Patterns
- Unique ID Generation
- Read-Heavy Caching
Expected topics
- Short code generation: counter + base62 vs hash, and collision handling
- Custom alias reservation and uniqueness enforcement
- Redirect path latency budget and cache-first lookup
- 301 vs 302 redirect choice and its impact on analytics and caching
- Read/write ratio estimation and storage sizing for billions of links
- Database schema, indexing, and partitioning by short code
- Hot key handling for viral links (cache, CDN/edge, replication)
- Click analytics ingestion without slowing the redirect path
- Link expiration, TTL cleanup, and abuse/malicious URL controls
- Availability vs consistency trade-off for reads after write
Self-check prompts
- What requirements should you clarify first: DAU, read/write ratio, latency target for redirects, custom alias support, analytics needs, and link lifetime?
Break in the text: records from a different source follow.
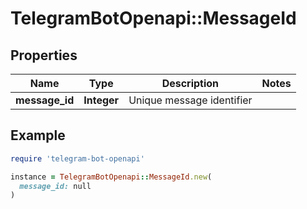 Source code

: # TelegramBotOpenapi::MessageId

## Properties

| Name | Type | Description | Notes |
| ---- | ---- | ----------- | ----- |
| **message_id** | **Integer** | Unique message identifier |  |

## Example

```ruby
require 'telegram-bot-openapi'

instance = TelegramBotOpenapi::MessageId.new(
  message_id: null
)
```

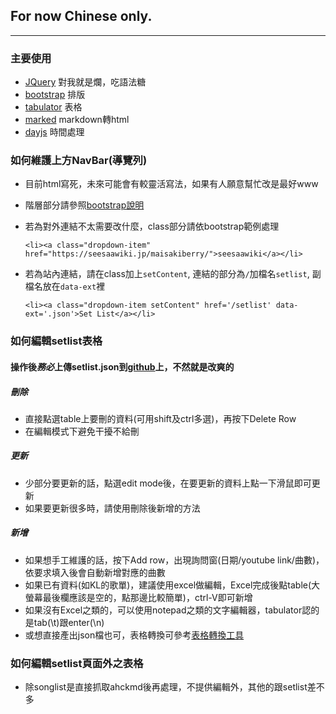 ## For now Chinese only.
---

### 主要使用
* [JQuery](https://jquery.com/) 對我就是爛，吃語法糖
* [bootstrap](https://getbootstrap.com/docs/5.3/getting-started/introduction/) 排版
* [tabulator](https://tabulator.info/) 表格
* [marked](https://marked.js.org/) markdown轉html
* [dayjs](https://day.js.org/) 時間處理

### 如何維護上方NavBar(導覽列)
* 目前html寫死，未來可能會有較靈活寫法，如果有人願意幫忙改是最好www

* 階層部分請參照[bootstrap說明](https://getbootstrap.com/docs/5.3/components/navbar/)

* 若為對外連結不太需要改什麼，class部分請依bootstrap範例處理
    ```
    <li><a class="dropdown-item" href="https://seesaawiki.jp/maisakiberry/">seesaawiki</a></li>
    ```

* 若為站內連結，請在class加上```setContent```, 連結的部分為``/``加檔名```setlist```, 副檔名放在```data-ext```裡
    ```
    <li><a class="dropdown-item setContent" href='/setlist' data-ext='.json'>Set List</a></li>
    ```

### 如何編輯setlist表格
#### <p class='text-danger'>操作後***務必***上傳setlist.json到[github](https://github.com/maisakiberryfan/website)上，不然就是改爽的</p>
##### 刪除
* 直接點選table上要刪的資料(可用shift及ctrl多選)，再按下Delete Row
* 在編輯模式下避免干擾不給刪
##### 更新
* 少部分要更新的話，點選edit mode後，在要更新的資料上點一下滑鼠即可更新
* 如果要更新很多時，請使用刪除後新增的方法
##### 新增
* 如果想手工維護的話，按下Add row，出現詢問窗(日期/youtube link/曲數)，依要求填入後會自動新增對應的曲數
* 如果已有資料(如KL的歌單)，建議使用excel做編輯，Excel完成後點table(大螢幕最後欄應該是空的，點那邊比較簡單)，ctrl-V即可新增
* 如果沒有Excel之類的，可以使用notepad之類的文字編輯器，tabulator認的是tab(\t)跟enter(\n)
* 或想直接產出json檔也可，表格轉換可參考[表格轉換工具](https://tableconvert.com/zh-tw/)

### 如何編輯setlist頁面外之表格
* 除songlist是直接抓取ahckmd後再處理，不提供編輯外，其他的跟setlist差不多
- How do you generate collision-free short codes at scale, and why would you pick counter + base62 over hashing (or vice versa)?
- What is the end-to-end redirect flow, and how do cache, database, and CDN/edge each keep p99 latency low on the read path?
- How do you record click analytics for 100M DAU without adding latency to redirects, and what happens if the analytics pipeline falls behind?
- Which consistency trade-off do you accept (e.g. newly created link briefly unresolvable on a replica), and what condition would change that decision?
Common mistakes
- Skipping the read/write ratio estimate — the whole design hinges on redirects being ~100-1000x more frequent than link creation.
- Hashing the long URL and ignoring collisions, or re-hashing in a loop without explaining uniqueness guarantees.
- Putting analytics writes synchronously on the redirect path instead of emitting events to a queue/stream.
- Choosing 301 vs 302 arbitrarily without connecting it to browser caching and click-tracking requirements.
- Treating the database as the redirect hot path instead of designing cache-first with a clear miss/invalidation story.